Outlier

What is an Outlier? 

A statistical outlier is any datapoint in a dataset that is beyond a pre-defined distribution range, usually representing a measurement error or abnormal data that should not be included. Outliers are defined in terms of being some distance away from the mean of the dataset’s samples. The unit of measure for this distance is the standard deviation of the dataset, which is a measure of how similar the data samples are. Outliers can be visually determined based on a plotted graph of the data samples. 

While standard deviation and probability theory give a rough framework for spotting abnormalities, there is no firm mathematical definition of what constitutes an outlier.

Why are Outliers Important in Machine Learning?

Since the root of all deep learning training techniques is analyzing vast amounts of data to find some sort of mathematical pattern or relationship, outliers can produce all sorts of “ghosts” in a machine program if not weeded out early.

Often outliers are discarded because of their effect on the total distribution and statistical analysis of the dataset. This is certainly a good approach if the outliers are due to an error of some kind (measurement error, data corruption, etc.), however often the source of the outliers is unclear. There are many situations where occasional ‘extreme’ events cause an outlier that is outside the usual distribution of the dataset but is a valid measurement and not due to an error.

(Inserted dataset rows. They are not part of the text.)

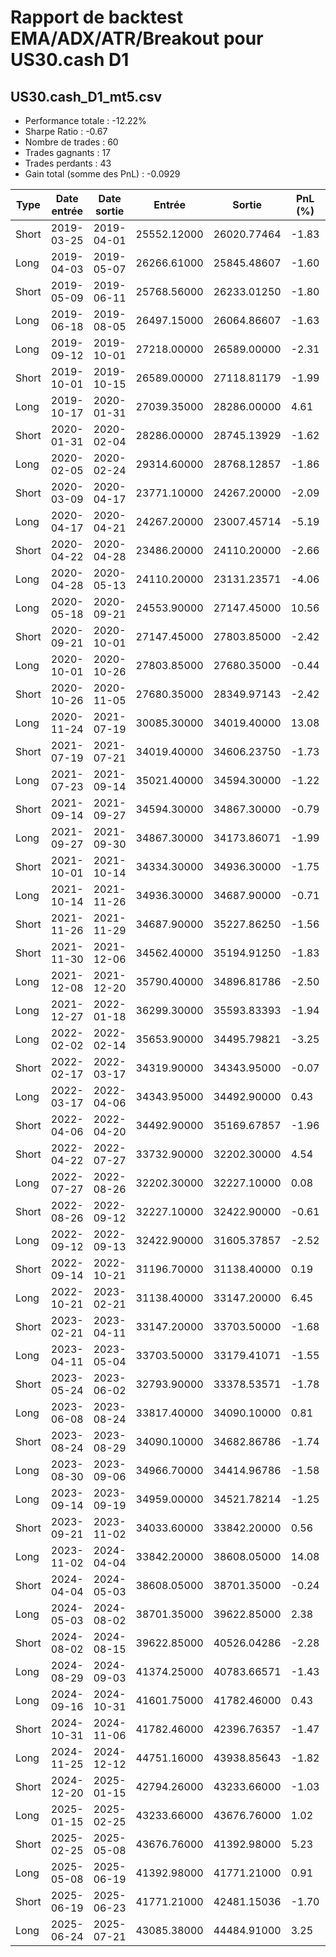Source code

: # Rapport de backtest EMA/ADX/ATR/Breakout pour US30.cash D1

## US30.cash_D1_mt5.csv
- Performance totale : -12.22%
- Sharpe Ratio : -0.67
- Nombre de trades : 60
- Trades gagnants : 17
- Trades perdants : 43
- Gain total (somme des PnL) : -0.0929

| Type | Date entrée | Date sortie | Entrée | Sortie | PnL (%) | Fib_1.618 | Fib_2.618 |
|------|-------------|-------------|--------|--------|---------|---------|---------|
| Short | 2019-03-25 | 2019-04-01 | 25552.12000 | 26020.77464 | -1.83 | 23792.05228 | 22903.51228 |
| Long | 2019-04-03 | 2019-05-07 | 26266.61000 | 25845.48607 | -1.60 | 27775.97574 | 28696.40574 |
| Short | 2019-05-09 | 2019-06-11 | 25768.56000 | 26233.01250 | -1.80 | 24291.71082 | 23363.20082 |
| Long | 2019-06-18 | 2019-08-05 | 26497.15000 | 26064.86607 | -1.63 | 28573.92534 | 30006.55534 |
| Long | 2019-09-12 | 2019-10-01 | 27218.00000 | 26589.00000 | -2.31 | 30803.10484 | 32968.48484 |
| Short | 2019-10-01 | 2019-10-15 | 26589.00000 | 27118.81179 | -1.99 | 25801.27792 | 25238.71792 |
| Long | 2019-10-17 | 2020-01-31 | 27039.35000 | 28286.00000 | 4.61 | 29370.89800 | 30756.89800 |
| Short | 2020-01-31 | 2020-02-04 | 28286.00000 | 28745.13929 | -1.62 | 26925.04500 | 25977.54500 |
| Long | 2020-02-05 | 2020-02-24 | 29314.60000 | 28768.12857 | -1.86 | 31295.26450 | 32490.51450 |
| Short | 2020-03-09 | 2020-04-17 | 23771.10000 | 24267.20000 | -2.09 | 18089.60100 | 14009.10100 |
| Long | 2020-04-17 | 2020-04-21 | 24267.20000 | 23007.45714 | -5.19 | 29033.44180 | 32093.54180 |
| Short | 2020-04-22 | 2020-04-28 | 23486.20000 | 24110.20000 | -2.66 | 19012.85000 | 16937.85000 |
| Long | 2020-04-28 | 2020-05-13 | 24110.20000 | 23131.23571 | -4.06 | 26881.90800 | 28387.90800 |
| Long | 2020-05-18 | 2020-09-21 | 24553.90000 | 27147.45000 | 10.56 | 27425.18700 | 29196.68700 |
| Short | 2020-09-21 | 2020-10-01 | 27147.45000 | 27803.85000 | -2.42 | 25210.53600 | 23987.53600 |
| Long | 2020-10-01 | 2020-10-26 | 27803.85000 | 27680.35000 | -0.44 | 30681.53850 | 32269.78850 |
| Short | 2020-10-26 | 2020-11-05 | 27680.35000 | 28349.97143 | -2.42 | 26454.57120 | 25497.97120 |
| Long | 2020-11-24 | 2021-07-19 | 30085.30000 | 34019.40000 | 13.08 | 32013.18600 | 33215.18600 |
| Short | 2021-07-19 | 2021-07-21 | 34019.40000 | 34606.23750 | -1.73 | 32543.72420 | 31570.62420 |
| Long | 2021-07-23 | 2021-09-14 | 35021.40000 | 34594.30000 | -1.22 | 37291.53730 | 38651.38730 |
| Short | 2021-09-14 | 2021-09-27 | 34594.30000 | 34867.30000 | -0.79 | 33102.73250 | 32173.98250 |
| Long | 2021-09-27 | 2021-09-30 | 34867.30000 | 34173.86071 | -1.99 | 37322.23530 | 38743.08530 |
| Short | 2021-10-01 | 2021-10-14 | 34334.30000 | 34936.30000 | -1.75 | 31253.11400 | 29801.11400 |
| Long | 2021-10-14 | 2021-11-26 | 34936.30000 | 34687.90000 | -0.71 | 37294.17910 | 38739.12910 |
| Short | 2021-11-26 | 2021-11-29 | 34687.90000 | 35227.86250 | -1.56 | 33985.12490 | 33093.17490 |
| Short | 2021-11-30 | 2021-12-06 | 34562.40000 | 35194.91250 | -1.83 | 32046.75770 | 30414.40770 |
| Long | 2021-12-08 | 2021-12-20 | 35790.40000 | 34896.81786 | -2.50 | 39207.46420 | 41214.36420 |
| Long | 2021-12-27 | 2022-01-18 | 36299.30000 | 35593.83393 | -1.94 | 38739.42930 | 40293.27930 |
| Long | 2022-02-02 | 2022-02-14 | 35653.90000 | 34495.79821 | -3.25 | 39429.67930 | 41833.52930 |
| Short | 2022-02-17 | 2022-03-17 | 34319.90000 | 34343.95000 | -0.07 | 31791.50330 | 30238.35330 |
| Long | 2022-03-17 | 2022-04-06 | 34343.95000 | 34492.90000 | 0.43 | 37121.48190 | 38941.03190 |
| Short | 2022-04-06 | 2022-04-20 | 34492.90000 | 35169.67857 | -1.96 | 32617.63570 | 31556.28570 |
| Short | 2022-04-22 | 2022-07-27 | 33732.90000 | 32202.30000 | 4.54 | 31852.91570 | 30451.56570 |
| Long | 2022-07-27 | 2022-08-26 | 32202.30000 | 32227.10000 | 0.08 | 35588.16190 | 37667.71190 |
| Short | 2022-08-26 | 2022-09-12 | 32227.10000 | 32422.90000 | -0.61 | 30292.46460 | 28767.16460 |
| Long | 2022-09-12 | 2022-09-13 | 32422.90000 | 31605.37857 | -2.52 | 34626.43360 | 36021.63360 |
| Short | 2022-09-14 | 2022-10-21 | 31196.70000 | 31138.40000 | 0.19 | 28201.84240 | 26488.64240 |
| Long | 2022-10-21 | 2023-02-21 | 31138.40000 | 33147.20000 | 6.45 | 34415.89800 | 36626.89800 |
| Short | 2023-02-21 | 2023-04-11 | 33147.20000 | 33703.50000 | -1.68 | 31786.83280 | 30746.43280 |
| Long | 2023-04-11 | 2023-05-04 | 33703.50000 | 33179.41071 | -1.55 | 35957.15060 | 37358.85060 |
| Short | 2023-05-24 | 2023-06-02 | 32793.90000 | 33378.53571 | -1.78 | 31697.14840 | 30900.94840 |
| Long | 2023-06-08 | 2023-08-24 | 33817.40000 | 34090.10000 | 0.81 | 35871.58660 | 37125.28660 |
| Short | 2023-08-24 | 2023-08-29 | 34090.10000 | 34682.86786 | -1.74 | 32103.01740 | 30777.31740 |
| Long | 2023-08-30 | 2023-09-06 | 34966.70000 | 34414.96786 | -1.58 | 36934.05420 | 38045.95420 |
| Long | 2023-09-14 | 2023-09-19 | 34959.00000 | 34521.78214 | -1.25 | 36413.67220 | 37226.57220 |
| Short | 2023-09-21 | 2023-11-02 | 34033.60000 | 33842.20000 | 0.56 | 33162.94480 | 32456.54480 |
| Long | 2023-11-02 | 2024-04-04 | 33842.20000 | 38608.05000 | 14.08 | 36333.57940 | 37866.87940 |
| Short | 2024-04-04 | 2024-05-03 | 38608.05000 | 38701.35000 | -0.24 | 37395.31820 | 36405.21820 |
| Long | 2024-05-03 | 2024-08-02 | 38701.35000 | 39622.85000 | 2.38 | 40746.09700 | 42087.59700 |
| Short | 2024-08-02 | 2024-08-15 | 39622.85000 | 40526.04286 | -2.28 | 37531.53980 | 36127.63980 |
| Long | 2024-08-29 | 2024-09-03 | 41374.25000 | 40783.66571 | -1.43 | 43743.30800 | 45174.30800 |
| Long | 2024-09-16 | 2024-10-31 | 41601.75000 | 41782.46000 | 0.43 | 44093.65040 | 45661.45040 |
| Short | 2024-10-31 | 2024-11-06 | 41782.46000 | 42396.76357 | -1.47 | 39960.71578 | 38672.92578 |
| Long | 2024-11-25 | 2024-12-12 | 44751.16000 | 43938.85643 | -1.82 | 47154.96100 | 48799.46100 |
| Short | 2024-12-20 | 2025-01-15 | 42794.26000 | 43233.66000 | -1.03 | 37586.12300 | 34789.62300 |
| Long | 2025-01-15 | 2025-02-25 | 43233.66000 | 43676.76000 | 1.02 | 45291.43660 | 46650.13660 |
| Short | 2025-02-25 | 2025-05-08 | 43676.76000 | 41392.98000 | 5.23 | 41038.11800 | 39619.11800 |
| Long | 2025-05-08 | 2025-06-19 | 41392.98000 | 41771.21000 | 0.91 | 45029.47320 | 47241.87320 |
| Short | 2025-06-19 | 2025-06-23 | 41771.21000 | 42481.15036 | -1.70 | 40265.97200 | 39174.97200 |
| Long | 2025-06-24 | 2025-07-21 | 43085.38000 | 44484.91000 | 3.25 | 45343.07680 | 46715.67680 |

In these situations, the choice of how to deal with the outliers is not necessarily clear and the choice has a significant impact on the results of any statistical analysis done on the dataset. The decision about how to deal with outliers depends on the goals and context of the research and should be detailed in any explanation about the methodology.  

Example of Statistical Outliers in Data Analysis

Consider this one-dimensional dataset of integers [-15,50,50,52,54,54,55,57,59,59,59,200]. Simply by visual inspection or graphing, one might conclude that there are two potential outliers in this dataset: - 15 and 200. The mean of this dataset (including -15 and 200) is ~86.2 and the standard deviation is ~46.2. So -15 is about 2 standard deviations away from the mean and 200 is about 2.5 standard deviations away from the mean. Whether or not these two samples are actually classified as outliers does depend on the context. They certainly change the mean and standard deviation if they are included in the dataset. Removing those two points, [50,50,52,54,55,57,59,59,59], changes the mean to 54.9 and the standard deviation to ~3.36.